■ AIM OF THE EXERCISE
Whenever a line in the material below includes "author", copy that line.
START INPUT RECORDS
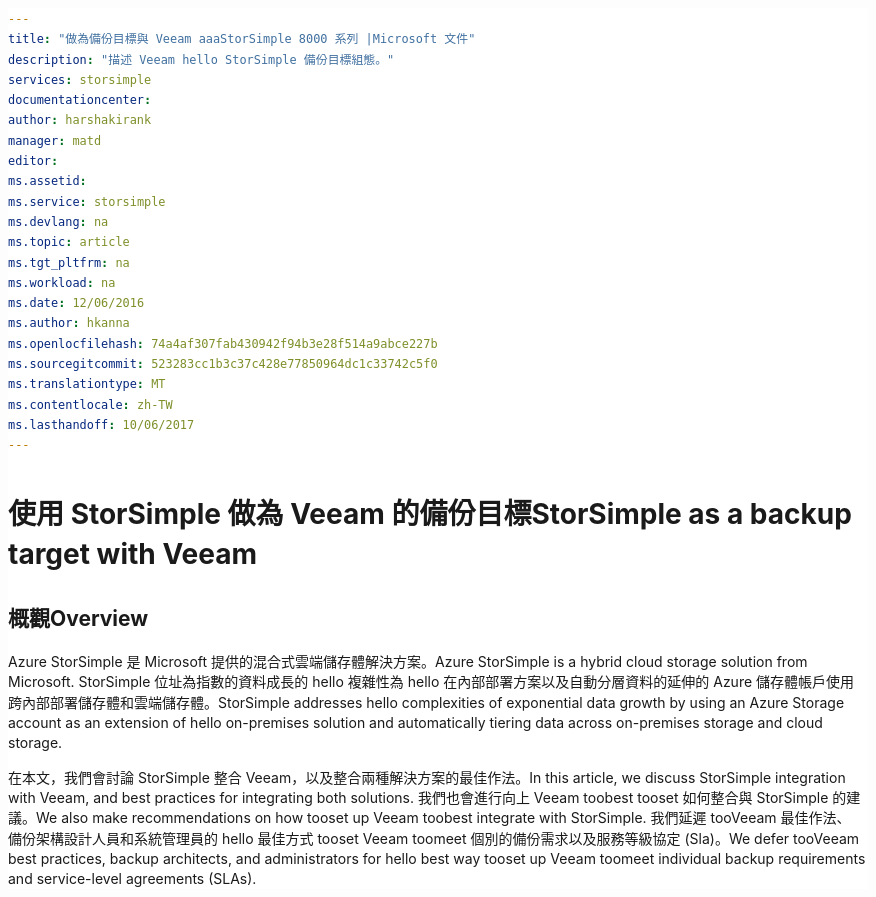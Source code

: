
 ```yaml
---
title: "做為備份目標與 Veeam aaaStorSimple 8000 系列 |Microsoft 文件"
description: "描述 Veeam hello StorSimple 備份目標組態。"
services: storsimple
documentationcenter: 
author: harshakirank
manager: matd
editor: 
ms.assetid: 
ms.service: storsimple
ms.devlang: na
ms.topic: article
ms.tgt_pltfrm: na
ms.workload: na
ms.date: 12/06/2016
ms.author: hkanna
ms.openlocfilehash: 74a4af307fab430942f94b3e28f514a9abce227b
ms.sourcegitcommit: 523283cc1b3c37c428e77850964dc1c33742c5f0
ms.translationtype: MT
ms.contentlocale: zh-TW
ms.lasthandoff: 10/06/2017
---
```

# <a name="storsimple-as-a-backup-target-with-veeam"></a><span data-ttu-id="1c5f0-103">使用 StorSimple 做為 Veeam 的備份目標</span><span class="sxs-lookup"><span data-stu-id="1c5f0-103">StorSimple as a backup target with Veeam</span></span>

## <a name="overview"></a><span data-ttu-id="1c5f0-104">概觀</span><span class="sxs-lookup"><span data-stu-id="1c5f0-104">Overview</span></span>

<span data-ttu-id="1c5f0-105">Azure StorSimple 是 Microsoft 提供的混合式雲端儲存體解決方案。</span><span class="sxs-lookup"><span data-stu-id="1c5f0-105">Azure StorSimple is a hybrid cloud storage solution from Microsoft.</span></span> <span data-ttu-id="1c5f0-106">StorSimple 位址為指數的資料成長的 hello 複雜性為 hello 在內部部署方案以及自動分層資料的延伸的 Azure 儲存體帳戶使用跨內部部署儲存體和雲端儲存體。</span><span class="sxs-lookup"><span data-stu-id="1c5f0-106">StorSimple addresses hello complexities of exponential data growth by using an Azure Storage account as an extension of hello on-premises solution and automatically tiering data across on-premises storage and cloud storage.</span></span>

<span data-ttu-id="1c5f0-107">在本文，我們會討論 StorSimple 整合 Veeam，以及整合兩種解決方案的最佳作法。</span><span class="sxs-lookup"><span data-stu-id="1c5f0-107">In this article, we discuss StorSimple integration with Veeam, and best practices for integrating both solutions.</span></span> <span data-ttu-id="1c5f0-108">我們也會進行向上 Veeam toobest tooset 如何整合與 StorSimple 的建議。</span><span class="sxs-lookup"><span data-stu-id="1c5f0-108">We also make recommendations on how tooset up Veeam toobest integrate with StorSimple.</span></span> <span data-ttu-id="1c5f0-109">我們延遲 tooVeeam 最佳作法、 備份架構設計人員和系統管理員的 hello 最佳方式 tooset Veeam toomeet 個別的備份需求以及服務等級協定 (Sla)。</span><span class="sxs-lookup"><span data-stu-id="1c5f0-109">We defer tooVeeam best practices, backup architects, and administrators for hello best way tooset up Veeam toomeet individual backup requirements and service-level agreements (SLAs).</span></span>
END INPUT RECORDS
■ SOLVED PROBLEM
author: harshakirank
ms.author: hkanna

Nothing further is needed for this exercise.